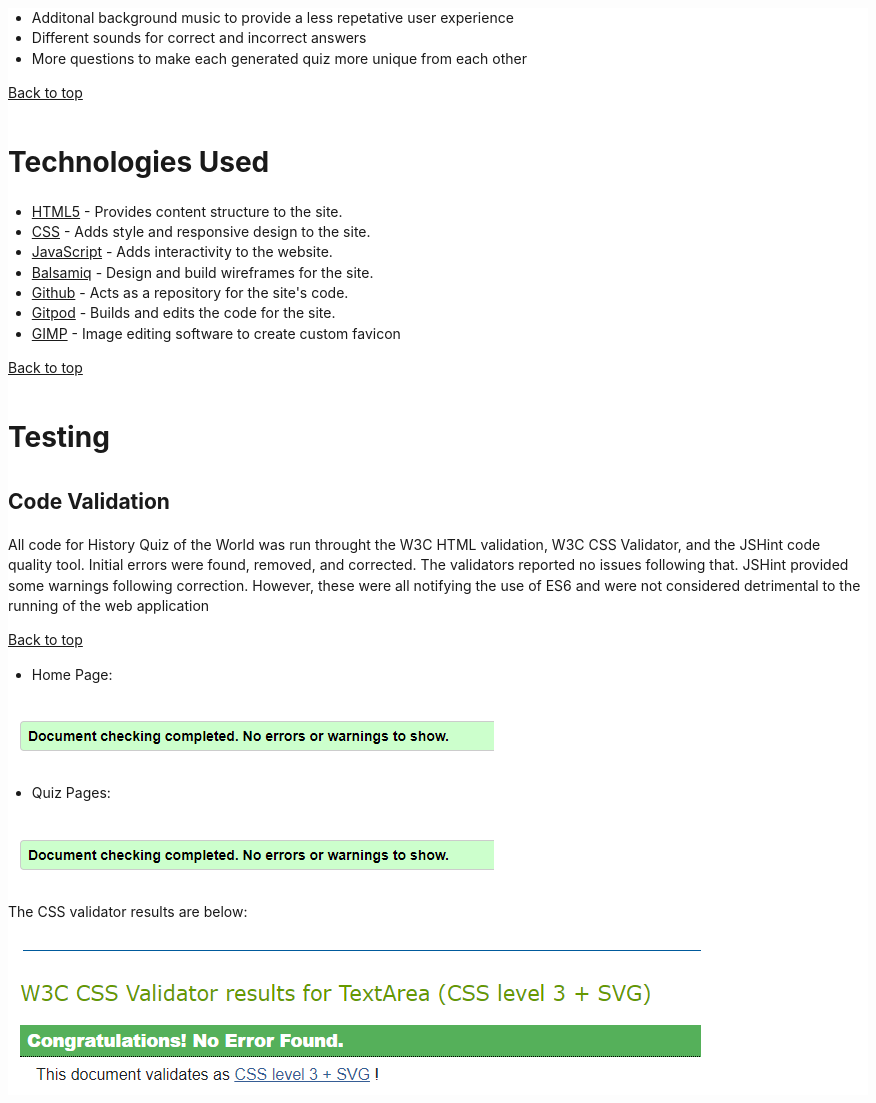 - Additonal background music to provide a less repetative user experience
- Different sounds for correct and incorrect answers
- More questions to make each generated quiz more unique from each other

[Back to top](<#contents>)

# Technologies Used

* [HTML5](https://html.com/html5/) - Provides content structure to the site.
* [CSS](https://www.w3.org/Style/CSS/Overview.en.html) - Adds style and responsive design to the site.
* [JavaScript](https://www.javascript.com) - Adds interactivity to the website.
* [Balsamiq](https://balsamiq.com/wireframes/) - Design and build wireframes for the site.
* [Github](https://github.com) - Acts as a repository for the site's code.
* [Gitpod](https://www.gitpod.io) - Builds and edits the code for the site.
* [GIMP](https://www.gimp.org) - Image editing software to create custom favicon

[Back to top](<#contents>)

# Testing

## Code Validation

All code for History Quiz of the World was run throught the W3C HTML validation, W3C CSS Validator, and the JSHint code quality tool. Initial errors were found, removed, and corrected. The validators reported no issues following that. JSHint provided some warnings following correction. However, these were all notifying the use of ES6 and were not considered detrimental to the running of the web application

[Back to top](<#contents>)

* Home Page:

![W3C Validator test result](assets/readme-images/html-validation.png)

* Quiz Pages:

![W3C Validator test result](assets/readme-images/html-validation.png)

The CSS validator results are below:

![CSS Validator test result](assets/readme-images/css-validation.png)
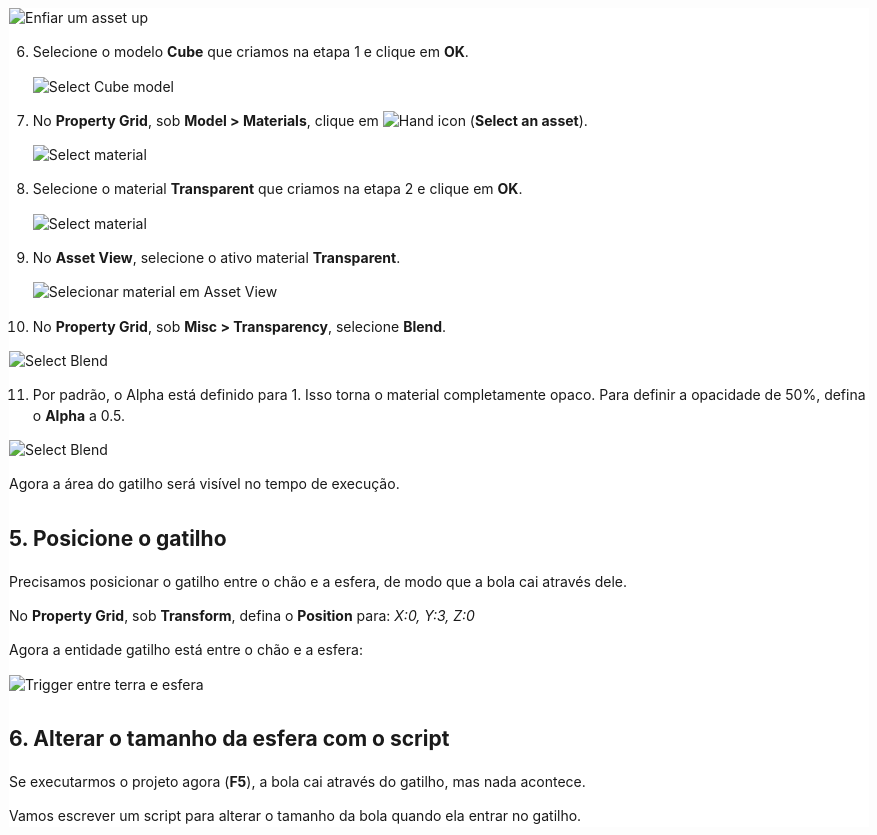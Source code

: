    ![ Enfiar um asset up](media/physics-tutorials-pick-an-asset-up.png)

6. Selecione o modelo **Cube** que criamos na etapa 1 e clique em **OK**.

   ![Select Cube model](media/physics-tutorials-select-cube-model.png)

7. No **Property Grid**, sob **Model > Materials**, clique em ![Hand icon](~/manual/game-studio/media/hand-icon.png) (**Select an asset**).

   ![Select material](media/physics-tutorials-material-asset-picker.png)

8. Selecione o material **Transparent** que criamos na etapa 2 e clique em **OK**.

   ![Select material](media/physics-tutorials-select-transparent-material.png)

9. No **Asset View**, selecione o ativo material **Transparent**.

   ![Selecionar material em Asset View](media/physics-tutorials-select-material-asset.png)

10. No **Property Grid**, sob **Misc > Transparency**, selecione **Blend**.

   ![Select Blend](media/physics-tutorials-set-blend.png)

11. Por padrão, o Alpha está definido para 1. Isso torna o material completamente opaco. Para definir a opacidade de 50%, defina o **Alpha** a 0.5.

   ![Select Blend](media/physics-tutorials-set-blend-alpha.png)

   Agora a área do gatilho será visível no tempo de execução.

## 5. Posicione o gatilho

Precisamos posicionar o gatilho entre o chão e a esfera, de modo que a bola cai através dele.

No **Property Grid**, sob **Transform**, defina o **Position** para: *X:0, Y:3, Z:0*

Agora a entidade gatilho está entre o chão e a esfera:

![ Trigger entre terra e esfera](media/physics-tutorials-create-a-trigger-trigger-between-ground-and-sphere.png)

## 6. Alterar o tamanho da esfera com o script

Se executarmos o projeto agora (**F5**), a bola cai através do gatilho, mas nada acontece.

<p>

<video autoplay loop class="responsive-video" poster="media/bouncing-ball-with-trigger-no-effect.png">

   <source src="media/bouncing-ball-with-trigger-no-effect.mp4" type="video/mp4">

</video>

</p>

Vamos escrever um script para alterar o tamanho da bola quando ela entrar no gatilho.
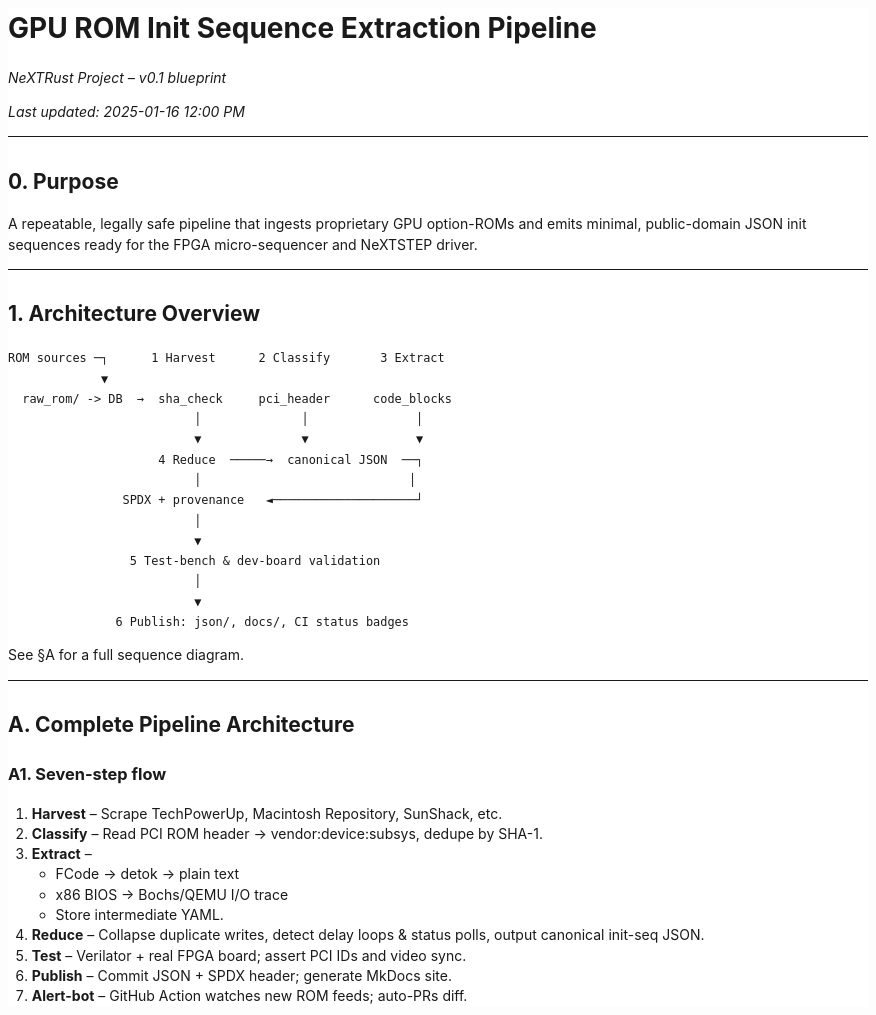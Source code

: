 # GPU ROM Init Sequence Extraction Pipeline

*NeXTRust Project – v0.1 blueprint*

*Last updated: 2025-01-16 12:00 PM*

---

## 0. Purpose

A repeatable, legally safe pipeline that ingests proprietary GPU option-ROMs and emits minimal, public-domain JSON init sequences ready for the FPGA micro-sequencer and NeXTSTEP driver.

---

## 1. Architecture Overview

```
ROM sources ─┐      1 Harvest      2 Classify       3 Extract
             ▼
  raw_rom/ -> DB  →  sha_check     pci_header      code_blocks
                          │              │               │
                          ▼              ▼               ▼
                     4 Reduce  ─────→  canonical JSON  ──┐
                          │                             │
                SPDX + provenance   ◄────────────────────┘
                          │
                          ▼
                 5 Test-bench & dev-board validation
                          │
                          ▼
               6 Publish: json/, docs/, CI status badges
```

See §A for a full sequence diagram.

---

## A. Complete Pipeline Architecture

### A1. Seven-step flow

1. **Harvest** – Scrape TechPowerUp, Macintosh Repository, SunShack, etc.
2. **Classify** – Read PCI ROM header → vendor:device:subsys, dedupe by SHA-1.
3. **Extract** –
   - FCode → detok → plain text
   - x86 BIOS → Bochs/QEMU I/O trace
   - Store intermediate YAML.
4. **Reduce** – Collapse duplicate writes, detect delay loops & status polls, output canonical init-seq JSON.
5. **Test** – Verilator + real FPGA board; assert PCI IDs and video sync.
6. **Publish** – Commit JSON + SPDX header; generate MkDocs site.
7. **Alert-bot** – GitHub Action watches new ROM feeds; auto-PRs diff.
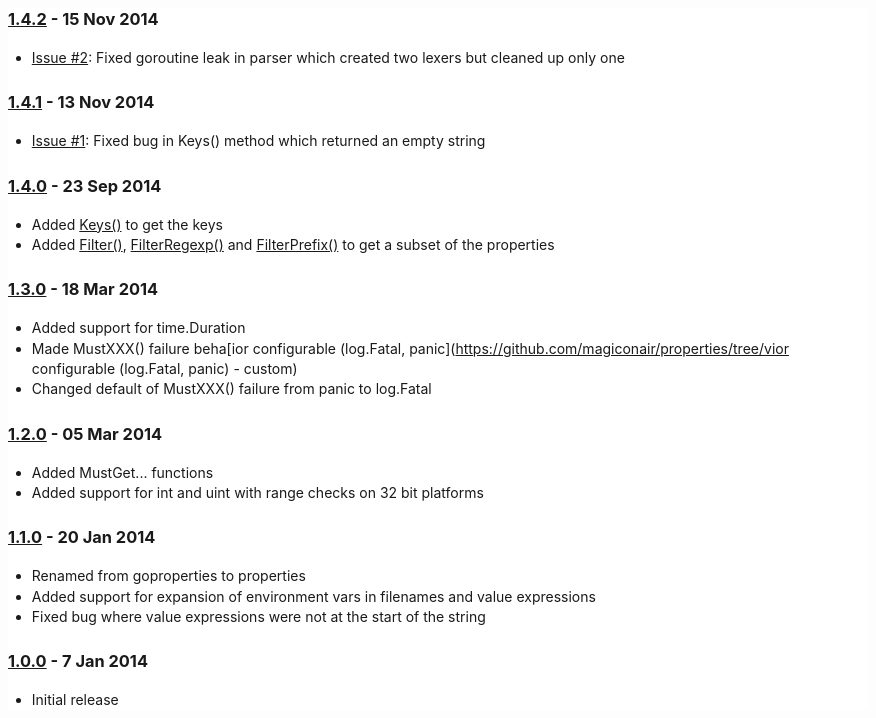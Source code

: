 ### [1.4.2](https://github.com/magiconair/properties/tree/v1.4.2) - 15 Nov 2014

 * [Issue #2](https://github.com/magiconair/properties/issues/2): Fixed goroutine leak in parser which created two lexers but cleaned up only one

### [1.4.1](https://github.com/magiconair/properties/tree/v1.4.1) - 13 Nov 2014

 * [Issue #1](https://github.com/magiconair/properties/issues/1): Fixed bug in Keys() method which returned an empty string

### [1.4.0](https://github.com/magiconair/properties/tree/v1.4.0) - 23 Sep 2014

 * Added [Keys()](http://godoc.org/github.com/magiconair/properties#Properties.Keys) to get the keys
 * Added [Filter()](http://godoc.org/github.com/magiconair/properties#Properties.Filter), [FilterRegexp()](http://godoc.org/github.com/magiconair/properties#Properties.FilterRegexp) and [FilterPrefix()](http://godoc.org/github.com/magiconair/properties#Properties.FilterPrefix) to get a subset of the properties

### [1.3.0](https://github.com/magiconair/properties/tree/v1.3.0) - 18 Mar 2014

* Added support for time.Duration
* Made MustXXX() failure beha[ior configurable (log.Fatal, panic](https://github.com/magiconair/properties/tree/vior configurable (log.Fatal, panic) - custom)
* Changed default of MustXXX() failure from panic to log.Fatal

### [1.2.0](https://github.com/magiconair/properties/tree/v1.2.0) - 05 Mar 2014

* Added MustGet... functions
* Added support for int and uint with range checks on 32 bit platforms

### [1.1.0](https://github.com/magiconair/properties/tree/v1.1.0) - 20 Jan 2014

* Renamed from goproperties to properties
* Added support for expansion of environment vars in
  filenames and value expressions
* Fixed bug where value expressions were not at the
  start of the string

### [1.0.0](https://github.com/magiconair/properties/tree/v1.0.0) - 7 Jan 2014

* Initial release
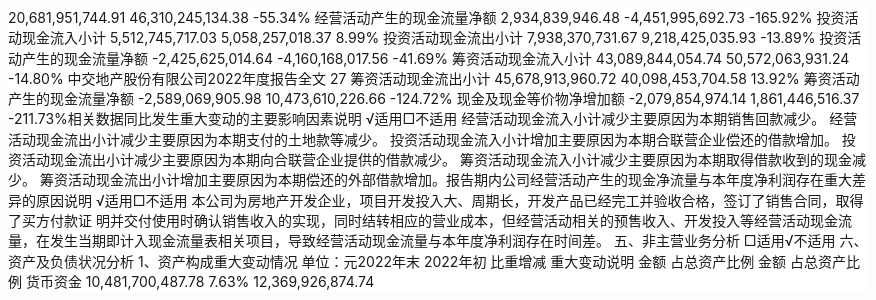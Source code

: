 20,681,951,744.91
46,310,245,134.38
-55.34%
经营活动产生的现金流量净额
2,934,839,946.48
-4,451,995,692.73
-165.92%
投资活动现金流入小计
5,512,745,717.03
5,058,257,018.37
8.99%
投资活动现金流出小计
7,938,370,731.67
9,218,425,035.93
-13.89%
投资活动产生的现金流量净额
-2,425,625,014.64
-4,160,168,017.56
-41.69%
筹资活动现金流入小计
43,089,844,054.74
50,572,063,931.24
-14.80%
中交地产股份有限公司2022年度报告全文
27
筹资活动现金流出小计
45,678,913,960.72
40,098,453,704.58
13.92%
筹资活动产生的现金流量净额
-2,589,069,905.98
10,473,610,226.66
-124.72%
现金及现金等价物净增加额
-2,079,854,974.14
1,861,446,516.37
-211.73%相关数据同比发生重大变动的主要影响因素说明
√适用□不适用
经营活动现金流入小计减少主要原因为本期销售回款减少。
经营活动现金流出小计减少主要原因为本期支付的土地款等减少。
投资活动现金流入小计增加主要原因为本期合联营企业偿还的借款增加。
投资活动现金流出小计减少主要原因为本期向合联营企业提供的借款减少。
筹资活动现金流入小计减少主要原因为本期取得借款收到的现金减少。
筹资活动现金流出小计增加主要原因为本期偿还的外部借款增加。报告期内公司经营活动产生的现金净流量与本年度净利润存在重大差异的原因说明
√适用□不适用
本公司为房地产开发企业，项目开发投入大、周期长，开发产品已经完工并验收合格，签订了销售合同，取得了买方付款证
明并交付使用时确认销售收入的实现，同时结转相应的营业成本，但经营活动相关的预售收入、开发投入等经营活动现金流
量，在发生当期即计入现金流量表相关项目，导致经营活动现金流量与本年度净利润存在时间差。
五、非主营业务分析
□适用√不适用
六、资产及负债状况分析
1、资产构成重大变动情况
单位：元2022年末
2022年初
比重增减
重大变动说明
金额
占总资产比例
金额
占总资产比例
货币资金
10,481,700,487.78
7.63%
12,369,926,874.74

● WORK TO COMPLETE
Copy all lines of the material above where the string "Fixed" occurs.

● RESPONSE TO THE EXERCISE
 * [Issue #2](https://github.com/magiconair/properties/issues/2): Fixed goroutine leak in parser which created two lexers but cleaned up only one
 * [Issue #1](https://github.com/magiconair/properties/issues/1): Fixed bug in Keys() method which returned an empty string
* Fixed bug where value expressions were not at the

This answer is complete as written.